Since I announced I was going to cover her, so many have chimed in and said they already know and love her. I looked into one of her earliest books and found that it was published in 1985–that’s 40 years ago now!

(In case you were wondering, this is the second in a series talking about mommies educating themselves about education so that they can make better curriculum choices so they won’t waste [as much] money and time.)

It was actually in 1984 that I first heard about homeschooling. I was in the midst of a Christian fellowship while stationed in Augsburg Germany and there were homeschoolers among them. Even my best friend told me she was going to home educate, and I just about had a cow…but that’s another story…

Back to Ruth.

There is not much written about her personal life, just that she taught school in a number of Western states, colleges, and seminaries. She spent 13 years writing curriculum for churches, and then in retirement wrote books for homeschoolers. 

With her vast experience and insight from the Lord, she was able to produce some of the greatest resources for teaching children at  home. 

She was obviously well-steeped in the elitist educational philosophies of her day, but she was unaffected by them. Her heart was to see children and families successful, and this comes out in everything she has written. 
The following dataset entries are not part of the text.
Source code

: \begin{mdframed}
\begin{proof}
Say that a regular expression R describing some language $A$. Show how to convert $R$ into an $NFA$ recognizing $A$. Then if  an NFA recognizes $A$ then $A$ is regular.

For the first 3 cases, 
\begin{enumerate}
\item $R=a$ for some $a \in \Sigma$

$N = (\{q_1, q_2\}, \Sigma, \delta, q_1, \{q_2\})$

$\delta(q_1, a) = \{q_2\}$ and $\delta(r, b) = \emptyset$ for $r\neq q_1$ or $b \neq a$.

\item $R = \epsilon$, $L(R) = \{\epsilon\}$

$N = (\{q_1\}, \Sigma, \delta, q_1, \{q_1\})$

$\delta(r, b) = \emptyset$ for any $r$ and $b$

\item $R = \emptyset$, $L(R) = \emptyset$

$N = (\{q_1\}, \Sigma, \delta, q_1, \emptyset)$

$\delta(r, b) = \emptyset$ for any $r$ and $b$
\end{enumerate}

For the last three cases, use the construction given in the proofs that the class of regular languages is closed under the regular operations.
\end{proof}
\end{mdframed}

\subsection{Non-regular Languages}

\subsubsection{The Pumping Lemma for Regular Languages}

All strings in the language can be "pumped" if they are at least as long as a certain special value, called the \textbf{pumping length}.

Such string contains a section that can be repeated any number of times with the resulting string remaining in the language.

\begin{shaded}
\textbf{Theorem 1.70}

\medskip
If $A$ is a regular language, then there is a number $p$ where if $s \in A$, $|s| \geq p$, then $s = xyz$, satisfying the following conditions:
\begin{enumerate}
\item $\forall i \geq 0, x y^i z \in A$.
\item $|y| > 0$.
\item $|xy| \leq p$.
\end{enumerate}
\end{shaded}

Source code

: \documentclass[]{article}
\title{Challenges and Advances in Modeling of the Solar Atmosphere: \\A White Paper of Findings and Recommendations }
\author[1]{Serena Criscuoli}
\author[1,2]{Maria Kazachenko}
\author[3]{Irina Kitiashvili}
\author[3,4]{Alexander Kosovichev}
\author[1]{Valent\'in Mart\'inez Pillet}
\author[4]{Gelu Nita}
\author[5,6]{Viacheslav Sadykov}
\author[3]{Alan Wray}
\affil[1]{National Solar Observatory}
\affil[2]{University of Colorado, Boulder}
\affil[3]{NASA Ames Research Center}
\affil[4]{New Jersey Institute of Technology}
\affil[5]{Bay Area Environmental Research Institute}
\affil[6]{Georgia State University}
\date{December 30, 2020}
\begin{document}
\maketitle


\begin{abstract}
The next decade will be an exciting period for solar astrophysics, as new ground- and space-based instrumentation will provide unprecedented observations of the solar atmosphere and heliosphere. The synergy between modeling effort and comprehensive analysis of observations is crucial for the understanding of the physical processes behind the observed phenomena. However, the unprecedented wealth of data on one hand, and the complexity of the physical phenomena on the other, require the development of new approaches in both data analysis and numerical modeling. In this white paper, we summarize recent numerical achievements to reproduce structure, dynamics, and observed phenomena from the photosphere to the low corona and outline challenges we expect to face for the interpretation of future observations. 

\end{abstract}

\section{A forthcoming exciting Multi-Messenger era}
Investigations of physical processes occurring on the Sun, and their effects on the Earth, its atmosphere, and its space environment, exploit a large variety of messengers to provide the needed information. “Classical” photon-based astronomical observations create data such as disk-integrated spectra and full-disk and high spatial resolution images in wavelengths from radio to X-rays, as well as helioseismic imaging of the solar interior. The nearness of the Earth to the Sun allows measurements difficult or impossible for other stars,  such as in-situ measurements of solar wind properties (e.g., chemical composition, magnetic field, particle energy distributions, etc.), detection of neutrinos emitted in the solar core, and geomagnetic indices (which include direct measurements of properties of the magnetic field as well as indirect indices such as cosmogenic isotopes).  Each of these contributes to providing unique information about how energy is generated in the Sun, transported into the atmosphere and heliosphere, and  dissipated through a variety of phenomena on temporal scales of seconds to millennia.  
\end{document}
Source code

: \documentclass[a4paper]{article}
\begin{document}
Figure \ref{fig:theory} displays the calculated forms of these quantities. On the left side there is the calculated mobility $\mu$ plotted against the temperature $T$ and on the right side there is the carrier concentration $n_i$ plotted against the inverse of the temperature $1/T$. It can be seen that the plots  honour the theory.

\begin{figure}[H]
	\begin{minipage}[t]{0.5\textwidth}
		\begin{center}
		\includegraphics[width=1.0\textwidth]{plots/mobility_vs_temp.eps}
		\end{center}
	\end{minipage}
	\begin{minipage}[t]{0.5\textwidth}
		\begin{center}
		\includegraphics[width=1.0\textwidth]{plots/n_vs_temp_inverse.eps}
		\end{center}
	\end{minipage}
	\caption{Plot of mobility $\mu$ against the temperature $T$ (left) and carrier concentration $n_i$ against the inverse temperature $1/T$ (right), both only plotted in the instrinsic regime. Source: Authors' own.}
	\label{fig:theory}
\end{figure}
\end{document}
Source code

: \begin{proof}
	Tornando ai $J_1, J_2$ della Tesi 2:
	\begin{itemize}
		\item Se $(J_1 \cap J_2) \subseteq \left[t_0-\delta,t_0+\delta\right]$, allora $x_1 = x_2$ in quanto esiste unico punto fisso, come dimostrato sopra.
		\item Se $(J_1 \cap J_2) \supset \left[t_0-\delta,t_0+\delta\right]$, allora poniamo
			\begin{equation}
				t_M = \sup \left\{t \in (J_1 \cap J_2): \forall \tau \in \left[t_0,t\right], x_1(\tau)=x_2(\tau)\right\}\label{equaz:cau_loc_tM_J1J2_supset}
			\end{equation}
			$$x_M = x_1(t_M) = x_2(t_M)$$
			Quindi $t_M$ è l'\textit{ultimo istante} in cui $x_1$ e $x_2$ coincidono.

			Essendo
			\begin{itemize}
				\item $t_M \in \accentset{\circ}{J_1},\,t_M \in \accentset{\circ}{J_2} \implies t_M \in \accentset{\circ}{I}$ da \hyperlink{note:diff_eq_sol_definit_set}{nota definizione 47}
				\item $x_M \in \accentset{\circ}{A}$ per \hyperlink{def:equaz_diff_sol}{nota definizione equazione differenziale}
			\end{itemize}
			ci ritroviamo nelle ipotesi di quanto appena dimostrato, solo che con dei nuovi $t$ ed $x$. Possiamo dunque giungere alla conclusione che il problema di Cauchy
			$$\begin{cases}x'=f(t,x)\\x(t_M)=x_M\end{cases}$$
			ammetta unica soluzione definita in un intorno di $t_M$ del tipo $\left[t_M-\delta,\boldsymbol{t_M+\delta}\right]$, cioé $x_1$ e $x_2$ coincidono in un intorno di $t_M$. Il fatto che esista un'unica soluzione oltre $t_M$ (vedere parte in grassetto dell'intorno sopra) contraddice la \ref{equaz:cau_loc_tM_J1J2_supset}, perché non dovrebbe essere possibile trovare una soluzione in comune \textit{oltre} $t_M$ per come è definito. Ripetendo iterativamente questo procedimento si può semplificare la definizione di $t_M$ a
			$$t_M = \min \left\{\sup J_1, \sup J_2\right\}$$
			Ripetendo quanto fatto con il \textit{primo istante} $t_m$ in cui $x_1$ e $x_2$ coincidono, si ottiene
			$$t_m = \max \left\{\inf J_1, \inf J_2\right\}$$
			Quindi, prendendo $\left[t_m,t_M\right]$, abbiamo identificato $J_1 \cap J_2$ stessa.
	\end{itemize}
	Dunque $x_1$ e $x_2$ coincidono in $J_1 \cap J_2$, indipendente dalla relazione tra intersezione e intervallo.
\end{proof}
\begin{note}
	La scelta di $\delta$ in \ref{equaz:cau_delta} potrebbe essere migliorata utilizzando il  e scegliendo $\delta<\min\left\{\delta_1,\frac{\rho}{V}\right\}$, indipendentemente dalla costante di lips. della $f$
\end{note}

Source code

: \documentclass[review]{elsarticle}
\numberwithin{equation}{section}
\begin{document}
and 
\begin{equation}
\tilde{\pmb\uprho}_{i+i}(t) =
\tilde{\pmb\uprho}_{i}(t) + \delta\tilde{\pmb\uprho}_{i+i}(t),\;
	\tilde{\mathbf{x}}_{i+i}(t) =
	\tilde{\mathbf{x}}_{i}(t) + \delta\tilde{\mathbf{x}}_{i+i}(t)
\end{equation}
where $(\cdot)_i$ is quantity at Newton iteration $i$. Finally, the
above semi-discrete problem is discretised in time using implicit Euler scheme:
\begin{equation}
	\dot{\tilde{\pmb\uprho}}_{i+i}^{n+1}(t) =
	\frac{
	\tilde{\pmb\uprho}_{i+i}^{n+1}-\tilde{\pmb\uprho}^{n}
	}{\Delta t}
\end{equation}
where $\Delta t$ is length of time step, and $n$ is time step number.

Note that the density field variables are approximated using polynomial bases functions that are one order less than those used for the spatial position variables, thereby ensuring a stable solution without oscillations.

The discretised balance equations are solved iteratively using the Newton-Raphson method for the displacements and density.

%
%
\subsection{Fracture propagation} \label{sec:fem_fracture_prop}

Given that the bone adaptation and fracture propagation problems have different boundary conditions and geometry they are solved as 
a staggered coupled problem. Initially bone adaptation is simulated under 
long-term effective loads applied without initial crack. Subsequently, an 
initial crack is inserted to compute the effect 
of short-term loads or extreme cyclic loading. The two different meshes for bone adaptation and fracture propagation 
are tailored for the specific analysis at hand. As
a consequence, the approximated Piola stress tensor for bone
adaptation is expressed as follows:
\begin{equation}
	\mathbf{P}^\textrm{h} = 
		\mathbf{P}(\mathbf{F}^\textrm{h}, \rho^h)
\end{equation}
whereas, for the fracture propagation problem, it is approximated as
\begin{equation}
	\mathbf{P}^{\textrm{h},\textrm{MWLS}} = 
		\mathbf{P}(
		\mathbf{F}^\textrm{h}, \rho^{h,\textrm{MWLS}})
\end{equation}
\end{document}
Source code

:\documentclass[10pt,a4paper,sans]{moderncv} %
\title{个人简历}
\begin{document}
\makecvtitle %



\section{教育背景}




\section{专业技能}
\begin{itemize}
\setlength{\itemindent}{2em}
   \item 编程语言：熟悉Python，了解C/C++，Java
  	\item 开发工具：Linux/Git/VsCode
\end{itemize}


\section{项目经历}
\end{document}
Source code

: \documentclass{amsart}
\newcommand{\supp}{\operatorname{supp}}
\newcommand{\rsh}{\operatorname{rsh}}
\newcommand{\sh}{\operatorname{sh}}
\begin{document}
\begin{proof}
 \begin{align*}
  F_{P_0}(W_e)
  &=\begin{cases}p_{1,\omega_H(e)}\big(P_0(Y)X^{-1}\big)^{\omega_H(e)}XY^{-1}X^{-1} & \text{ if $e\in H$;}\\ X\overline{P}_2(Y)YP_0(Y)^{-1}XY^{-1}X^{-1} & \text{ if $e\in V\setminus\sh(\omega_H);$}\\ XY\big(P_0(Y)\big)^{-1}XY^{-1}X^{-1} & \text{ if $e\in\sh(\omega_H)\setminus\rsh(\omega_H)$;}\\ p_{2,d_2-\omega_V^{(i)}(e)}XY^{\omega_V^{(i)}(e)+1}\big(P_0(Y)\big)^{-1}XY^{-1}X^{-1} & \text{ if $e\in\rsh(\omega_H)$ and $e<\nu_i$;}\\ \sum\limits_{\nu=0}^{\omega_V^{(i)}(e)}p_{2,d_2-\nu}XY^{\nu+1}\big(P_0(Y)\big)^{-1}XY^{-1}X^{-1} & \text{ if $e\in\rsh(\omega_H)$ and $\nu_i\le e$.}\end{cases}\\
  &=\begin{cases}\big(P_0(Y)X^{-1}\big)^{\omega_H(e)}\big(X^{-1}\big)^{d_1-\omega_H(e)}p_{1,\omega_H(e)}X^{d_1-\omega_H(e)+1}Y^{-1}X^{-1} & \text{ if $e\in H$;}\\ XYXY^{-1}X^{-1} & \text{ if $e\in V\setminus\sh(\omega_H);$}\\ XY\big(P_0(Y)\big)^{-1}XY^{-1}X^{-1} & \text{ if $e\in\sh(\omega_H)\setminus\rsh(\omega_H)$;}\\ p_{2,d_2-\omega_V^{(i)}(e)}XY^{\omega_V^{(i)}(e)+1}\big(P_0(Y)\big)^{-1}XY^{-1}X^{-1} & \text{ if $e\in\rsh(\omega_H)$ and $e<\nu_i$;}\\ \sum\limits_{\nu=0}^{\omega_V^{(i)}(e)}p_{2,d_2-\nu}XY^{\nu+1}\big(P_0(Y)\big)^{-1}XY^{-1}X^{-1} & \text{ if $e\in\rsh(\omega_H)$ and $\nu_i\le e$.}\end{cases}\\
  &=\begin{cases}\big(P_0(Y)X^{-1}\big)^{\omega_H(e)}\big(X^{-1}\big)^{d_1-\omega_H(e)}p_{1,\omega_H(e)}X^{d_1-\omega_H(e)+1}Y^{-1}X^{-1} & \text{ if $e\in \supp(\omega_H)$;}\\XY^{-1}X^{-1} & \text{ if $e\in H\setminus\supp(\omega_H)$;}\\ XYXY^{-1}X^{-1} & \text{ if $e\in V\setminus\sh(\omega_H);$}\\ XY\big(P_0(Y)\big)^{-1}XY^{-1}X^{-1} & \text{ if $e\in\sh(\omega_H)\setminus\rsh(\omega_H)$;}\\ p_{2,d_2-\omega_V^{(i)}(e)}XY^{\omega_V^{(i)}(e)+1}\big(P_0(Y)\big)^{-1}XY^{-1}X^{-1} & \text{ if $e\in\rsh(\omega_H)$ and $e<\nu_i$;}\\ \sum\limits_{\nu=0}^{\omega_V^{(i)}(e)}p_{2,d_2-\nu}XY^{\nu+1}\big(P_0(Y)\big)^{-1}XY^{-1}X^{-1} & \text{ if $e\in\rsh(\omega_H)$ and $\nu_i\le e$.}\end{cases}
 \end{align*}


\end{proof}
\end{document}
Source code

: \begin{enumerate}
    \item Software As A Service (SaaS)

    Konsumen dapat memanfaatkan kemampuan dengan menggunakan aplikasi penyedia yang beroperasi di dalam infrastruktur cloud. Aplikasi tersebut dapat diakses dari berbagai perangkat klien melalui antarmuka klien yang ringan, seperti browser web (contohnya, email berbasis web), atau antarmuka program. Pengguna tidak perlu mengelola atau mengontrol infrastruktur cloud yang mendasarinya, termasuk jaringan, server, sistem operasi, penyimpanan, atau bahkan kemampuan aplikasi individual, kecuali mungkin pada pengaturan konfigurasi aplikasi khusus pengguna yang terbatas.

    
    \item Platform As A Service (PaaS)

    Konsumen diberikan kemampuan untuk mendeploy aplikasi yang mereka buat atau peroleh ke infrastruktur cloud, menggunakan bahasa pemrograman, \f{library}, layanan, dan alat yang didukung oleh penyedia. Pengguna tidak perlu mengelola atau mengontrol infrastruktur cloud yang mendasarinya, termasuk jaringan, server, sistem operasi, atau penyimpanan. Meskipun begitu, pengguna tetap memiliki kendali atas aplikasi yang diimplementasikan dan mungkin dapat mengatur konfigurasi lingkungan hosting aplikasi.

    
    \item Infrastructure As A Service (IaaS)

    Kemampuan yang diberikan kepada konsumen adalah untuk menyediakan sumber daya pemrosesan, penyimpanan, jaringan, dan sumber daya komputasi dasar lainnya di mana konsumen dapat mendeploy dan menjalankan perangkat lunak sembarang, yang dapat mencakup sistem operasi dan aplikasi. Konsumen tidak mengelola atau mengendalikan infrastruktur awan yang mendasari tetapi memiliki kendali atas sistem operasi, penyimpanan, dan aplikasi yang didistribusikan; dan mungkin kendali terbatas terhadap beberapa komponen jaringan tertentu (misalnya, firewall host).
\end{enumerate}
You won’t find a lot of jargon in her books, just straight-forward, common sense explanations and suggestions. 

She takes the entire subject of home education, with all the confusing details and scary questions, and helps it make sense. Her books give us a blueprint on which to build our homeschooling house. Each floor, each room, has a purpose, and she helps us fill them with beautiful furnishings.

If you are willing to take the time to read at least one of her books this summer, you will be more informed, and more confident, when you do your homeschool planning. 

I have a number of her books, which you can see here:

A Biblical Home Education

The Three R’s

You Can Teach Your Child Successfully

How to Write Clearly

She has written so many more, and I hope you will look up her other titles for even more reading and encouragement.

But, for this discussion, I will share my recommendations for what order you might want to proceed with them. 

The first one I would pick up to read would be A Biblical Home Education

This is actually one of her later books, so it includes a sort of summary of her educational philosophy. Herein you will find wisdom and actionable suggestions for just about every aspect of homeschooling. She even goes into the psychology of “thinking” and gives suggestions on how to find good homeschooling materials.

The second book by Ruth Beechick I would read would be The Three R’s.

This book is actually a compilation of three smaller, almost pamphlet-sized books: A Home Start in Reading, A Strong Start in Language, and An Easy Start in Arithmetic.

If you are like me, when I started trying to teach my young children how to read, write, and do arithmetic, I was like a woman washed overboard by a huge wave; I floundered about helplessly looking for some magic curriculum that would help!

It wasn’t a curriculum I needed, it was an understanding of how things worked together. I wish I had known about Ruth’s books then; they would have saved me years of floundering!

But you don’t have to flounder. You can snag a copy of this book and gain “insider” knowledge that will help you have more patience and understanding when teaching your young children the basics (this book covers what is typically taught through grade three).

The third book in logical progression would be You Can Teach Your Child Successfully.

This one picks up where The Three R’s leaves off. It covers education from about fourth grade to the eighth grade level. 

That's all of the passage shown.